[ExI] From Arms Race to Joint Venture

William Flynn Wallace foozler83 at gmail.com
Wed Oct 17 14:23:16 UTC 2018

Stuart wrote:  I don't think smarter than average people
are any better than average in figuring out why they are the way they are.

Oh they probably are, if they remember any psych from college, where most
of them went.  BUt does it help?

I am 55 years from a Personality course that got me started on analyzing
people and myself.  I am not so sure that it helps a lot.  For it to help,
it would have to change me in important ways.  Mostly what it has changed
has been the after-the-fact interpretation:  Why did I do that?  Because
you are severely introverted and not socially keen.  Oh.  And that won't
change.  I do attend to being more aware of social manners and such, so
that helped.

But to know that I am average, or way below or above other people on, say,
Conscientiousness, does not figure into my everyday behavior.  It's just
the way I am, and as a partly genetic trait, it's not going to change much.

To Zero:  I am a social psychologist who occasionally throws a wrench into
the tech discussions going on, and tries to get others to discuss the form
the future humans will take, without much success.  Joined about 5, 6 years
ago.  76 and not dead yet.  Hi!

To you and John C - AIs are idiots.  No, they outthink us by orders of
magnitude.  Which is it?  How are you using the word 'thinking'?  Faster,
is, of course, a given.
bill w

On Wed, Oct 17, 2018 at 1:53 AM Stuart LaForge <avant at sollegro.com> wrote:

> Zero Powers wrote:
> > The AI alignment, or "friendly AI," problem is not soluble by us. We
> > cannot keep a God-like intelligence confined to a box, and we cannot
> > impose upon it our values, even assuming that there are any universal
> > human values beyond Asimov's 3 laws.
> Hi Zero. :-) One possible solution to this is to design them to find
> people useful. Perhaps integrate some hard to fake human feature into the
> AI copying process so that humans are necessary for the AI to reproduce.
> Perhaps something like a hardware biometric dongle to access their
> reproductive subroutines or something similar.

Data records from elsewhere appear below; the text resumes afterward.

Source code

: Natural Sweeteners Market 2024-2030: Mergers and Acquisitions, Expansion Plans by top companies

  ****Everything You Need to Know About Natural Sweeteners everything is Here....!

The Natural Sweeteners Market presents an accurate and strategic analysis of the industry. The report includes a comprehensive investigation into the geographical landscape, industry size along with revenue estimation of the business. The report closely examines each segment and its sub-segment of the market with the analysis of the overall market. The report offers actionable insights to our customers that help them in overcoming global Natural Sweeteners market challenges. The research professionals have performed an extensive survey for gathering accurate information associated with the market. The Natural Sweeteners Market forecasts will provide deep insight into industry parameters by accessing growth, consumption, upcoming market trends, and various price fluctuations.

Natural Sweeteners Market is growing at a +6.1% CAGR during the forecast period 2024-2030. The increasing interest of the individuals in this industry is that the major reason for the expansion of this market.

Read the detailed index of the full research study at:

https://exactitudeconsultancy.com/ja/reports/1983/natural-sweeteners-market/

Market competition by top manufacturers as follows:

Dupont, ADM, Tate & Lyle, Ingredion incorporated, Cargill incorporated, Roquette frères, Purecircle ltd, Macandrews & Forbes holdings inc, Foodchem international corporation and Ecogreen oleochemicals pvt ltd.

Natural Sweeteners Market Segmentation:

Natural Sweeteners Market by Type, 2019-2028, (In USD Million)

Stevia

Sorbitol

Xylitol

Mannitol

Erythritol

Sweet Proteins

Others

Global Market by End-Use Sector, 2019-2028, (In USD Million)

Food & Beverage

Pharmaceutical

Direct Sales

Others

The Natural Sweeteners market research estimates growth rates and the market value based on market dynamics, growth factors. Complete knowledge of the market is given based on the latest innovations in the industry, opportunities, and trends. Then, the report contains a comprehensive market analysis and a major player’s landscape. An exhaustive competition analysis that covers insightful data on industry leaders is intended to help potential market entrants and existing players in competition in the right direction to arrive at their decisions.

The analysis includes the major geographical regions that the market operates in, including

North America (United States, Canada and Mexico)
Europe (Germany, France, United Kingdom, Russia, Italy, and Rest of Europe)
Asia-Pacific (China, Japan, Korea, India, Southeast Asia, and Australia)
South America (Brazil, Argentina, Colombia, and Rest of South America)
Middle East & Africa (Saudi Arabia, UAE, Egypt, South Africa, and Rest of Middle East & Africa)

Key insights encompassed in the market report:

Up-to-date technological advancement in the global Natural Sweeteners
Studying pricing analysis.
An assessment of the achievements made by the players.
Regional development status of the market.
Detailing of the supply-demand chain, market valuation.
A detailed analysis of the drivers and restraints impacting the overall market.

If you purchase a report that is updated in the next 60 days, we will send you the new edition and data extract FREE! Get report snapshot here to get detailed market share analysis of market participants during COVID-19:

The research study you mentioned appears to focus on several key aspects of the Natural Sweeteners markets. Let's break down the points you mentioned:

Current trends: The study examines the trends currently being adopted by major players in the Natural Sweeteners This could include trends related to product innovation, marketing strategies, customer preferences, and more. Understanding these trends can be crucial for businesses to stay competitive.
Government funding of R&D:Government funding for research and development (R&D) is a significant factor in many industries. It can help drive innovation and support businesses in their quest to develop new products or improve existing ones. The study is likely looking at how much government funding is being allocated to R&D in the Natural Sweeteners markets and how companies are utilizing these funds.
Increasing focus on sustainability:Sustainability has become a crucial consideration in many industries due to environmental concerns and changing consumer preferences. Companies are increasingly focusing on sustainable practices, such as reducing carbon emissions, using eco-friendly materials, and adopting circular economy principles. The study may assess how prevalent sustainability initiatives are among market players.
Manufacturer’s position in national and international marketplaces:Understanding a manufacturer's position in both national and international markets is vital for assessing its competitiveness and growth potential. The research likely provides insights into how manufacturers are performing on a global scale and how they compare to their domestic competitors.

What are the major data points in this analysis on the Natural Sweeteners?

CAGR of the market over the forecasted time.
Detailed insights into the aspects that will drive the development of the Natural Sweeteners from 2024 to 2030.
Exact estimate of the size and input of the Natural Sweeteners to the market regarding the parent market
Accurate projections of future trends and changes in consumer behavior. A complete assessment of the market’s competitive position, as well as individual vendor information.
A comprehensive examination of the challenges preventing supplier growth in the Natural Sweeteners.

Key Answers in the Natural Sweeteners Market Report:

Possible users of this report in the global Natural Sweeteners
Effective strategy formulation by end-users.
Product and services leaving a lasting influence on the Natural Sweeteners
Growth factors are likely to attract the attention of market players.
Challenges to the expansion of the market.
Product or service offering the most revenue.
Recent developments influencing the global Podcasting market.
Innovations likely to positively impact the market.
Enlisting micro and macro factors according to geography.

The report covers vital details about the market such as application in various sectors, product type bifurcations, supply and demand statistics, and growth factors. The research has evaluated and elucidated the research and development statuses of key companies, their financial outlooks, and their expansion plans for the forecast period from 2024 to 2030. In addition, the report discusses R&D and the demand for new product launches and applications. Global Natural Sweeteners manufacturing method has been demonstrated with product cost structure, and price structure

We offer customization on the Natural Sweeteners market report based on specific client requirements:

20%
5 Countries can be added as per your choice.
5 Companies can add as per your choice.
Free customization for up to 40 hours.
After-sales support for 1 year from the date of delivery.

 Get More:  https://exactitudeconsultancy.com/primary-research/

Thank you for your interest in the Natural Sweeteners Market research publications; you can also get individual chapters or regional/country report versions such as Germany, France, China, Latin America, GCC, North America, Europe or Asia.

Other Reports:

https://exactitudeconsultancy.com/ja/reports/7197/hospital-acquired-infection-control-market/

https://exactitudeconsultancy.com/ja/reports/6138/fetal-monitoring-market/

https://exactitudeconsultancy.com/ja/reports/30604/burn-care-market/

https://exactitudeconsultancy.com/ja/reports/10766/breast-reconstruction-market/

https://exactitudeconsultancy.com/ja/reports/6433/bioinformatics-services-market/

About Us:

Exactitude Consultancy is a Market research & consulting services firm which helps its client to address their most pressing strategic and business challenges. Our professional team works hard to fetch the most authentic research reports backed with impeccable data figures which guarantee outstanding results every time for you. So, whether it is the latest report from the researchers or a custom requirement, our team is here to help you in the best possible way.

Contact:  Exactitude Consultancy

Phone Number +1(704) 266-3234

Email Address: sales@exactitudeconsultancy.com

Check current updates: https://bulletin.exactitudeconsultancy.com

The point is to create a
> relationship of mutual dependence upon one another like a Yucca plant and
> a Yucca moth. If we can't remain at least as useful to them as cats are to
> us, then we are probably screwed.
> > All we can do is design it, build it, feed it data and watch it grow. And
> >  once it exceeds our ability to design and build intelligence, it will
> > quickly outstrip our attempts to control or even understand it. At that
> > point we won't prevent it from examining the starting-point goals, values
> >  and constraints we coded into it, and deciding for itself whether to
> > adhere to, modify or abandon those starting points.
> Why do we assume that an AI would be better at introspection or
> self-knowledge than humans are? I don't think smarter than average people
> are any better than average in figuring out why they are the way they are.
> Why are we so certain that an AI will be able to understand itself so
> well?
> Maybe there will be work for AI therapists to help AI deal with the
> crushing loneliness of being so more intelligent than everyone else.